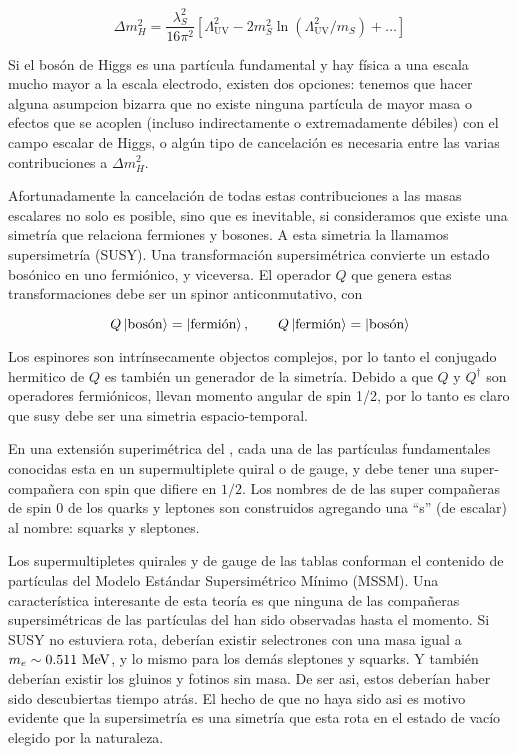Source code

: \begin{equation}
  \Delta m_H^2 = \frac{\lambda_S^2}{16\pi^2} \left[ \Lambda^2_\text{UV} - 2 m_S^2 \ln (\Lambda^2_\text{UV}/m_S) +  \ldots \right]
\end{equation}

Si el bosón de Higgs es una partícula fundamental y hay física a una escala mucho mayor a la
escala electrodo, existen dos opciones: tenemos que hacer alguna asumpcion bizarra que no existe ninguna
partícula de mayor masa o efectos que se acoplen (incluso indirectamente o extremadamente débiles) con el
campo escalar de Higgs, o algún tipo de  cancelación es necesaria entre las varias contribuciones a $\Delta m_H^2$.


Afortunadamente la cancelaci\'on de todas estas contribuciones a las masas escalares no solo es posible,
sino que es inevitable, si consideramos que existe una simetría que relaciona fermiones y bosones.
A esta simetria la llamamos supersimetría (SUSY).
Una transformación supersimétrica convierte un estado bosónico en uno fermiónico, y viceversa.
El operador $Q$ que genera estas transformaciones debe ser un spinor anticonmutativo, con

\begin{equation}
  Q \left| \text{bos\'on} \right> = \left| \text{fermi\'on} \right>, \quad \quad Q \left| \text{fermi\'on} \right> = \left| \text{bos\'on} \right>
\end{equation}

Los espinores son intrínsecamente objectos complejos, por lo tanto el conjugado hermitico de $Q$ es también
un generador de la simetría. Debido a que $Q$ y $Q^\dagger$ son operadores fermiónicos,
llevan momento angular de spin 1/2, por lo tanto es claro que susy debe ser una simetria espacio-temporal.

En una extensión superimétrica del {\SM}, cada una de las part\'iculas fundamentales conocidas esta en un supermultiplete
quiral o de gauge, y debe tener una super-compa\~nera con spin que difiere en $1/2$.
Los nombres de de las super compa\~neras de spin 0 de los quarks y leptones son construidos agregando
una ``s'' (de escalar) al nombre: squarks y sleptones.

Los supermultipletes quirales y de gauge de las tablas conforman el contenido de partículas del Modelo
Estándar Supersimétrico Mínimo (MSSM). Una característica interesante de esta teoría es que ninguna
de las compa\~neras supersimétricas de las partículas del {\SM} han sido observadas hasta el momento.
Si SUSY no estuviera rota, deberían existir selectrones con una masa igual a $m_e \sim 0.511 \mev$,
y lo mismo para los demás sleptones y squarks. Y también deberían existir los
gluinos y fotinos sin masa. De ser asi, estos deberían haber sido descubiertas tiempo atrás. El hecho
de que no haya sido asi es motivo evidente que la supersimetría es una simetría que esta rota en el
estado de vacío elegido por la naturaleza.


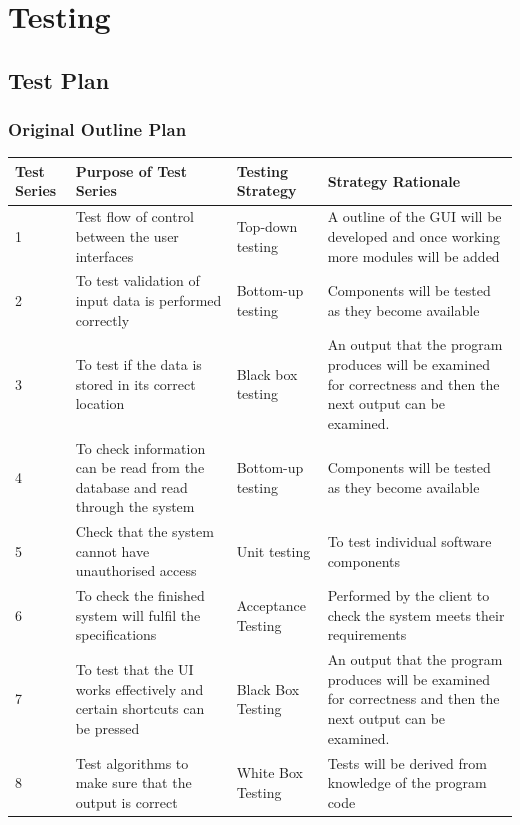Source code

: \chapter{Testing}

\section{Test Plan}

\begin{landscape}
\subsection{Original Outline Plan}

\begin{center}
    \begin{tabular}{|p{2cm}|p{5cm}|p{5cm}|p{4cm}|}
        \hline
        \textbf{Test Series} & \textbf{Purpose of Test Series} & \textbf{Testing Strategy} & \textbf{Strategy Rationale}\\ \hline
1 & Test flow of control between the user interfaces & Top-down testing & A outline of the GUI will be developed and once working more modules will be added \\ \hline
       2 & To test validation of input data is performed correctly & Bottom-up testing & Components will be tested as they become available \\ \hline
3 & To test if the data is stored in its correct location & Black box testing & An output that the program produces will be examined for correctness and then the next output can be examined.\\ \hline
4 & To check information can be read from the database and read through the system & Bottom-up testing &  Components will be tested as they become available\\ \hline
5 & Check that the system cannot have unauthorised access & Unit testing & To test individual software components \\ \hline
6 & To check the finished system will fulfil the specifications &  Acceptance Testing & Performed by the client to check the system meets their requirements\\ \hline
7 & To test that the UI works effectively and certain shortcuts can be pressed & Black Box Testing & An output that the program produces will be examined for correctness and then the next output can be examined.\\ \hline
8 & Test algorithms to make sure that the output is correct & White Box Testing & Tests will be derived from knowledge of the program code \\ \hline


\end{tabular}
\end{center}
\end{landscape}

## THE PROBLEM
Copy out every line of the listing that includes the string "equation".

## RESULT FOR THIS EXERCISE
: \begin{equation}
\end{equation}
\begin{equation}
\end{equation}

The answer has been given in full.